THE CLINIC AND HISTORY
MMOZin: Hello. Can you tell us a few words about yourself and your role in the reSTART clinic?
Dr. Hilarie Cash: Hello. I am the co-founder of the clinic and we started it just this summer. I have been developing my work with internet addicts since 1994 when I met my first video game addict. 11 years ago I co-founded an outpatient clinic called Internet/Computer Addiction Services and last year I co-authored a book called Video Games and Your Kids: How Parents Stay in Control.
MMOZin: So how did you meet your first game addict?
Dr Cash: He came to my office when I first moved to the Seattle area. He was one of my early clients and he was depressed; his marriage was falling apart. As we worked together it became clear that he was addicted to an early Dungeons & Dragons game--text only, no graphics. But he was classically addicted. He had lost 2 jobs because he could not stop playing and he eventually lost his marriage as well.

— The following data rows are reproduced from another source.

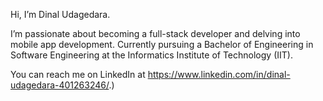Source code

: Hi, I’m Dinal Udagedara.

I’m passionate about becoming a full-stack developer and delving into mobile app development. Currently pursuing a Bachelor of Engineering in Software Engineering at the Informatics Institute of Technology (IIT).

You can reach me on LinkedIn at https://www.linkedin.com/in/dinal-udagedara-401263246/.)
<!---
dinalUdagedara/dinalUdagedara is a ✨ special ✨ repository because its `README.md` (this file) appears on your GitHub profile.
You can click the Preview link to take a look at your changes.
--->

MMOZin: Can you tell us something about the clinic itself? Where it's located? How many patients you have now and how many a year? How long does the therapy last?
Dr Cash: Sure. The clinic started just at the end of July 2009, so we are relatively new. We have had four clients: three young men and a woman in her thirties. They have all finished and we are on a break until the New Year. It's located in Redmond, Washington which is the home of Microsoft. When people come, they come for 45 days. It is only for adults; patients must be 18 or older. When they first come, they come for a minimum 2 days to be interviewed and to interview us, because we don't want anyone there who doesn't want to be there. So if they decide they want to be there then they stay for 45 days or longer if they choose. During that time they don't have access to the internet. The idea is that it takes at least 30 days for the brain to make some adjustments it needs to make to get over this addiction, so the brain can begin to rewire back to normal. During that time we are helping them look at why they got addicted, what motivated their addiction and we're assessing to see what skills they are lacking so they can be successful in their adult lives. We try to make a good start at helping to build those skills. It is a multi-faceted approach. They live on a regular, daily routine of waking up at a normal hour, having breakfast, cleaning up, then after breakfast doing chores in the house and on the property with the animals and in the garden. After that they have psychotherapy and education related to their addiction and the skills they need to develop. Then it's lunch, and after it is group psychotherapy and life skills coaching. Then it is time for them to work with Cossetes husband, Gary, who is in construction. They help him with building projects on the property.
MMOZin: The girl also?
Dr Cash: No, she had art projects. She didn't want to work outside so she was able to do work on them - she's an artist. In the evening people come together and there are responsibilities that are shared for preparing the evening meal--cooking planning, all of that. There's also meditation training and one twelve-step meeting during the day on Monday and another in the evening on Friday. Then it's free time for the rest of the evening.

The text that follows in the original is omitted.